The two blogs concerned are littered with this stuff from start to finish. There is plenty you might want to challenge in our report. For example, we accept that closing tax loopholes isn't as difficult as the UK pretends but still isn't easy (we're developing a paper on this to explore it more).
Yes, allocation of debt is a negotiation and accurately predicting outcomes is tricky. And yes, the Vienna Conventions haven't been ratified and the UK might refuse to accept international precedent (did I mention that this is a country with a declining interest in the rule of law?).
At Common Weal we're trying to do what we can to recognise previous flaws, put the hours into researching possible solutions, to produce them and test them.
The pensions outcome is right in numbers terms but in terms of policy you don't really want your pensioners dependent on the policy of another country (which isn't what we're proposing but would at least be a substantive argument).
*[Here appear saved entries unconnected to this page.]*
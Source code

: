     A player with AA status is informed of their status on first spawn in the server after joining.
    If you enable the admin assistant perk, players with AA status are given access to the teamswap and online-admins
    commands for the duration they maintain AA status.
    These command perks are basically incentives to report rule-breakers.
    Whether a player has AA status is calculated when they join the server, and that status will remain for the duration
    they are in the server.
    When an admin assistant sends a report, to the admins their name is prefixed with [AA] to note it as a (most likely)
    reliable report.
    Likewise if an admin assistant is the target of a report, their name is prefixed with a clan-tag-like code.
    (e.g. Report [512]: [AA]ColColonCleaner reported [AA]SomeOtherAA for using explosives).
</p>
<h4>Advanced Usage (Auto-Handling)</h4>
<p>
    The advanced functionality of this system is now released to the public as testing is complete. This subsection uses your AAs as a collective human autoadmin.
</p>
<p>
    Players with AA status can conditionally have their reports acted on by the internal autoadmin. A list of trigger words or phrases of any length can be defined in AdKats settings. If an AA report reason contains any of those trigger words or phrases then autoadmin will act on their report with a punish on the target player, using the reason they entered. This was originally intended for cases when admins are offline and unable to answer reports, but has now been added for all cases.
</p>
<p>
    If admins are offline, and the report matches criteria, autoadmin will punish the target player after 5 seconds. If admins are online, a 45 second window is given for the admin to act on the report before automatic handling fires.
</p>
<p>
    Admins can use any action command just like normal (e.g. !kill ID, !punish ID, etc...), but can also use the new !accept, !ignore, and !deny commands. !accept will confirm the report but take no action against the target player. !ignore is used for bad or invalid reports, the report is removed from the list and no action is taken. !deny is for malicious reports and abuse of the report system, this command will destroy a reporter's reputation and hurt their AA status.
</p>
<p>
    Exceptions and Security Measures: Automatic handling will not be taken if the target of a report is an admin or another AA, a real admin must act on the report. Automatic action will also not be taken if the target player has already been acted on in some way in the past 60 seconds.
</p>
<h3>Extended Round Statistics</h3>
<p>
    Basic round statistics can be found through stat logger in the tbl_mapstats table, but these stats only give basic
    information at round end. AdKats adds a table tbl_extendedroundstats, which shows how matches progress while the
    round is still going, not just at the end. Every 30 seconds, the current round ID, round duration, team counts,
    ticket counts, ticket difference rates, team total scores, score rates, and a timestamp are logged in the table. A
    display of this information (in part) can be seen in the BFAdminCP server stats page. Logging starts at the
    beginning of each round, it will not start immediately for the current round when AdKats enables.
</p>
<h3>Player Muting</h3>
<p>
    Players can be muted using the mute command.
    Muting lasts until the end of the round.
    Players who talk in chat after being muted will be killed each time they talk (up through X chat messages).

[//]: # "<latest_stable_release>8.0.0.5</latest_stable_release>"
But this is not the debate. Instead we get Trump stuff, the statement of opinion as fact without engaging with any counterfactual ideas, without looking at history, without doing proper research.
Now this is not simply a flaw on one side – I have always been critical of some of the assertions and bold but unfounded statements that have come from parts of the indy movement (mainly members of the public). But what else does unionism have these days other than certainty and swagger that it is fundamentally superior?
Is it that the UK is a great place we should want to be a part of? That pooling and sharing was the best thing that happened to Daniel Blake? That being in the EU is a primary concern? That Labour is close to victory and that's all we need? Or perhaps the real hope is that Tony Blair might return.
For the love of the wee man, Boris Johnston is foreign secretary and Nigel Farage is being tipped as our new ambassador to the US. As one of our intrepid bloggers put it, if that's a convincing case, email me because I want to sell you things.
Unionists’ lack of seriousness makes them weak. Their lack of debate about what they are for makes them vulnerable. So they cling to their one tool – a spreadsheet – for comfort.
I have hardly been uncritical of the state of the independence movement. We are two years past the referendum and barely a jot of work has been done to revise the case. We've been through three GERS reports and the official response looked quite a lot like a rabbit caught in the headlights.
Have I got everything right in the past? Nope. For example, we're soon going to publish a paper by a very well informed source on the stages needed to implement a new currency. There are aspects of this I simply didn't previously understand. So I'm working hard to learn, to fix parts of my thinking that may have been faulty.
But unionism? It seems to have understood nothing, learned nothing and refuses to pull its head out from under the duvet. It sits quietly as the borders are closed to foreigners, as human rights are abolished, as the poor are victimised, as the media turns on the judges.
At Common Weal we're trying to do what we can to recognise previous flaws, put the hours into researching possible solutions, to produce them and test them. I am a pluralist and welcome unionist critique and criticism, because it may well identify new flaws we need to work on.
But there should be two conditions. It should be serious in a way our bloggers aren't. And it should apply in both directions – unionists should be demonstrating a fleeting interest in their own flaws.
Their lack of seriousness makes them weak. Their lack of debate about what they are for makes them vulnerable. So they cling to their one tool – a spreadsheet – for comfort.
Just listen to them squeal if you try and take it from them.